[Stored items from a collection]
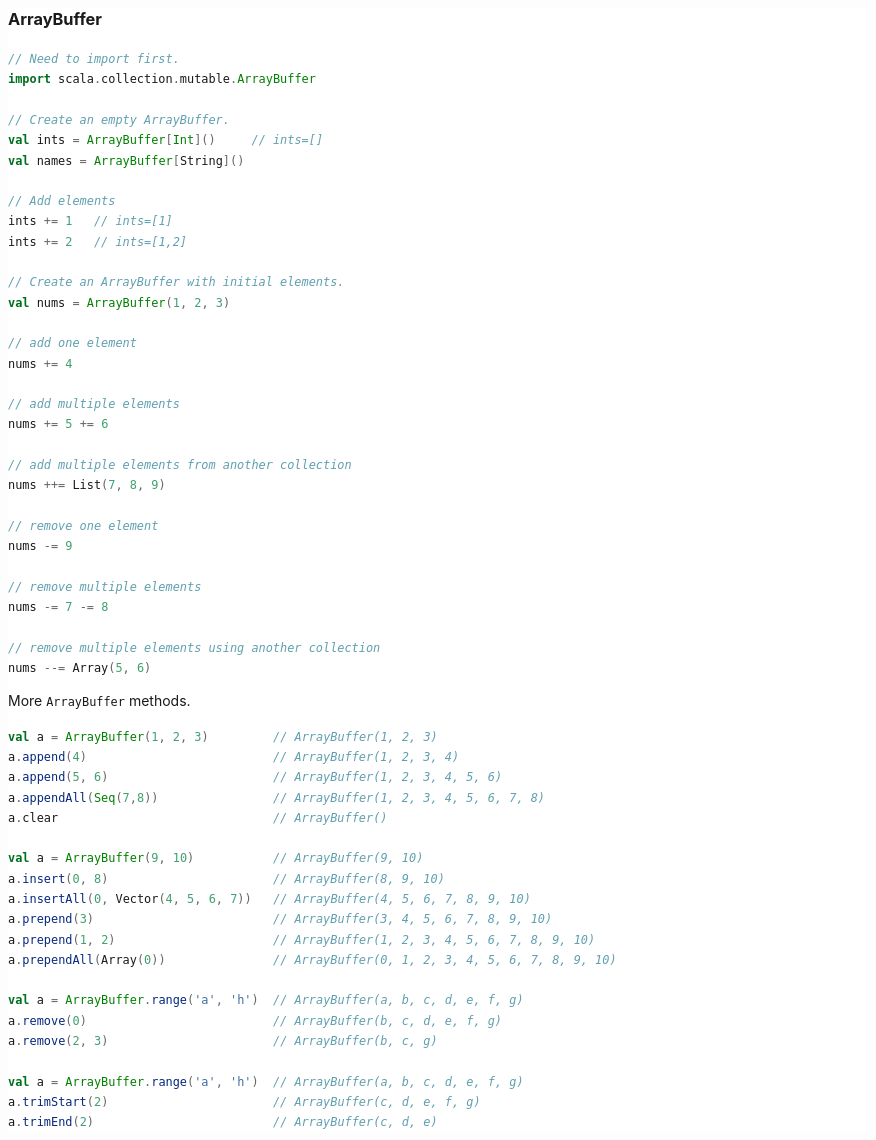 ### ArrayBuffer
```scala
// Need to import first.
import scala.collection.mutable.ArrayBuffer

// Create an empty ArrayBuffer.
val ints = ArrayBuffer[Int]()     // ints=[]
val names = ArrayBuffer[String]()

// Add elements
ints += 1   // ints=[1]
ints += 2   // ints=[1,2]

// Create an ArrayBuffer with initial elements.
val nums = ArrayBuffer(1, 2, 3)

// add one element
nums += 4

// add multiple elements
nums += 5 += 6

// add multiple elements from another collection
nums ++= List(7, 8, 9)

// remove one element
nums -= 9

// remove multiple elements
nums -= 7 -= 8

// remove multiple elements using another collection
nums --= Array(5, 6)
```

More `ArrayBuffer` methods.
```scala
val a = ArrayBuffer(1, 2, 3)         // ArrayBuffer(1, 2, 3)
a.append(4)                          // ArrayBuffer(1, 2, 3, 4)
a.append(5, 6)                       // ArrayBuffer(1, 2, 3, 4, 5, 6)
a.appendAll(Seq(7,8))                // ArrayBuffer(1, 2, 3, 4, 5, 6, 7, 8)
a.clear                              // ArrayBuffer()

val a = ArrayBuffer(9, 10)           // ArrayBuffer(9, 10)
a.insert(0, 8)                       // ArrayBuffer(8, 9, 10)
a.insertAll(0, Vector(4, 5, 6, 7))   // ArrayBuffer(4, 5, 6, 7, 8, 9, 10)
a.prepend(3)                         // ArrayBuffer(3, 4, 5, 6, 7, 8, 9, 10)
a.prepend(1, 2)                      // ArrayBuffer(1, 2, 3, 4, 5, 6, 7, 8, 9, 10)
a.prependAll(Array(0))               // ArrayBuffer(0, 1, 2, 3, 4, 5, 6, 7, 8, 9, 10)

val a = ArrayBuffer.range('a', 'h')  // ArrayBuffer(a, b, c, d, e, f, g)
a.remove(0)                          // ArrayBuffer(b, c, d, e, f, g)
a.remove(2, 3)                       // ArrayBuffer(b, c, g)

val a = ArrayBuffer.range('a', 'h')  // ArrayBuffer(a, b, c, d, e, f, g)
a.trimStart(2)                       // ArrayBuffer(c, d, e, f, g)
a.trimEnd(2)                         // ArrayBuffer(c, d, e)
```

• _BRIEF_: Scan the lines above, and whenever one holds the string "remove", copy it.

• _EXERCISE RESULT_:
// remove one element
// remove multiple elements
// remove multiple elements using another collection
a.remove(0)                          // ArrayBuffer(b, c, d, e, f, g)
a.remove(2, 3)                       // ArrayBuffer(b, c, g)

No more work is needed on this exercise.